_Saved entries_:
▬▬▬▬▬▬
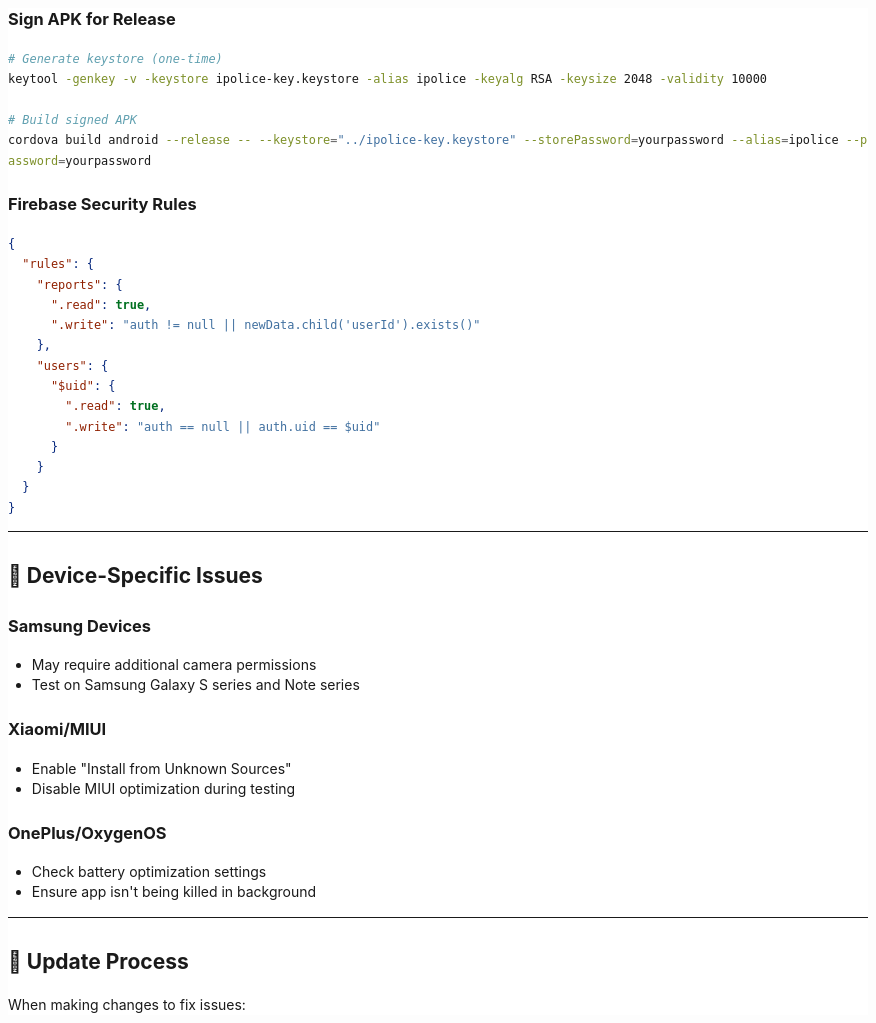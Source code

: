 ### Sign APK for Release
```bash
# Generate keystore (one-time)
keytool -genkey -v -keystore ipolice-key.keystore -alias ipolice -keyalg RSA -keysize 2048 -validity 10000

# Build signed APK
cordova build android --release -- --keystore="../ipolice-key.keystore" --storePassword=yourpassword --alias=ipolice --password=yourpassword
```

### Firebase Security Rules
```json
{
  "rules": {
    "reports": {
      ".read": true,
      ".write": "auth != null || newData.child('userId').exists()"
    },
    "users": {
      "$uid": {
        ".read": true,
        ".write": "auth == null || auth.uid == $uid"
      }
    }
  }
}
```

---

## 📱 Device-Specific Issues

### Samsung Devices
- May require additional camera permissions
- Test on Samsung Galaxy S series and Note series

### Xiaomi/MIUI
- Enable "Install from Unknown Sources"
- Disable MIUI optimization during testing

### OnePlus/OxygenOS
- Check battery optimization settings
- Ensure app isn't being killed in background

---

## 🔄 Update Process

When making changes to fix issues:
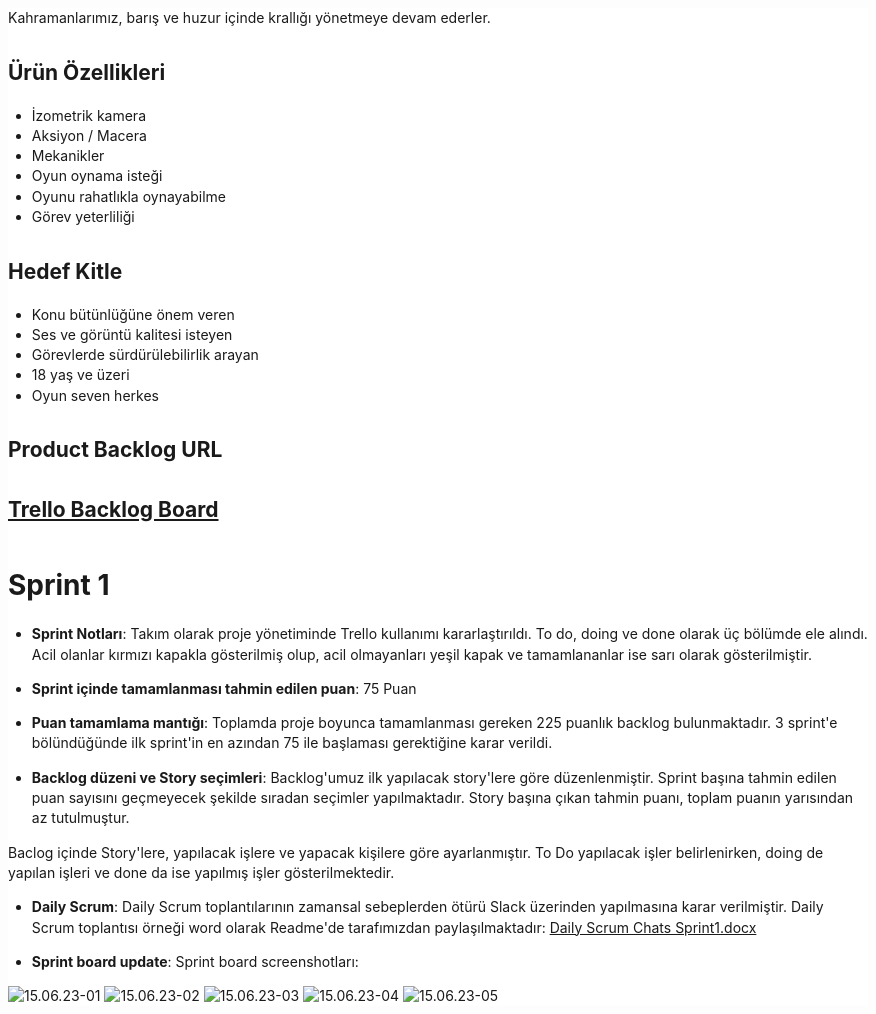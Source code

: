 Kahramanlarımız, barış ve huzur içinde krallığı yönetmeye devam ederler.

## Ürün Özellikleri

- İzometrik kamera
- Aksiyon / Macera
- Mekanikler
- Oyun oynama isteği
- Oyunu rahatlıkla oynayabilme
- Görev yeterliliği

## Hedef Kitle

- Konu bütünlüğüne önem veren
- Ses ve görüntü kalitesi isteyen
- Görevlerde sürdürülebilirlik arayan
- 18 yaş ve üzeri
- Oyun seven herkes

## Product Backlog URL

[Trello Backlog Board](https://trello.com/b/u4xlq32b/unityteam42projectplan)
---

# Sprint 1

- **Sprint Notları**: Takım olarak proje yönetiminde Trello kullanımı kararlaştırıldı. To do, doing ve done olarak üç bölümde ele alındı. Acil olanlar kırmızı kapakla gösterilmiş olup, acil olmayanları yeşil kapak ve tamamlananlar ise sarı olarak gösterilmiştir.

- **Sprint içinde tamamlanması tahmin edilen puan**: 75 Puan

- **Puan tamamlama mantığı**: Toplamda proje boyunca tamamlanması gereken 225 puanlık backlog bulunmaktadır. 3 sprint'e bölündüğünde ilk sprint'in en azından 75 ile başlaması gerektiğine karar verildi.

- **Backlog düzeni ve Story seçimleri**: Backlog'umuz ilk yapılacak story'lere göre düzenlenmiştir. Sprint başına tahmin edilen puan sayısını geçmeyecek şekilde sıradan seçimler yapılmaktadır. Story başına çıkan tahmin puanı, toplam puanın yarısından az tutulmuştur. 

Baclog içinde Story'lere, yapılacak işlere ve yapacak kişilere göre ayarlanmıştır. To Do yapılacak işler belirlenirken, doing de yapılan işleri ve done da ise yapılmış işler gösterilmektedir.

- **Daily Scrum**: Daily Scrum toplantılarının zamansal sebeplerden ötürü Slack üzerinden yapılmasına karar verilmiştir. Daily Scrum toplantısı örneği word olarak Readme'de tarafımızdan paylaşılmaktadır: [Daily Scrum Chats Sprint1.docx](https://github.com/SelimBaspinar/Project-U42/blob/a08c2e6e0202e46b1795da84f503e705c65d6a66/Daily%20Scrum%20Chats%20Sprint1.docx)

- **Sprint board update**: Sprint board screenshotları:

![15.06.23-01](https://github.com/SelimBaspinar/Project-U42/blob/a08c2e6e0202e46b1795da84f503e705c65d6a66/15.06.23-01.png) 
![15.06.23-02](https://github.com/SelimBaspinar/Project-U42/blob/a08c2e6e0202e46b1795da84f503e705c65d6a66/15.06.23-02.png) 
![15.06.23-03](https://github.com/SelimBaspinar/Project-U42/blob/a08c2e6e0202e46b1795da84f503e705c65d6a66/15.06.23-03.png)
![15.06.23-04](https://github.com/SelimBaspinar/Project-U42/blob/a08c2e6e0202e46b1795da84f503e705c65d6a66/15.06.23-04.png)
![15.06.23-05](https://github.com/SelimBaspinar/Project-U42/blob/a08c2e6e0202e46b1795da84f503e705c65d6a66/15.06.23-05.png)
▬▬▬▬▬▬
_AIM OF THE TASK_: Copy each line in the entries above where the word "tahmin" shows up.

_SOLUTION FOR THIS EXERCISE_:
- **Sprint içinde tamamlanması tahmin edilen puan**: 75 Puan
- **Backlog düzeni ve Story seçimleri**: Backlog'umuz ilk yapılacak story'lere göre düzenlenmiştir. Sprint başına tahmin edilen puan sayısını geçmeyecek şekilde sıradan seçimler yapılmaktadır. Story başına çıkan tahmin puanı, toplam puanın yarısından az tutulmuştur. 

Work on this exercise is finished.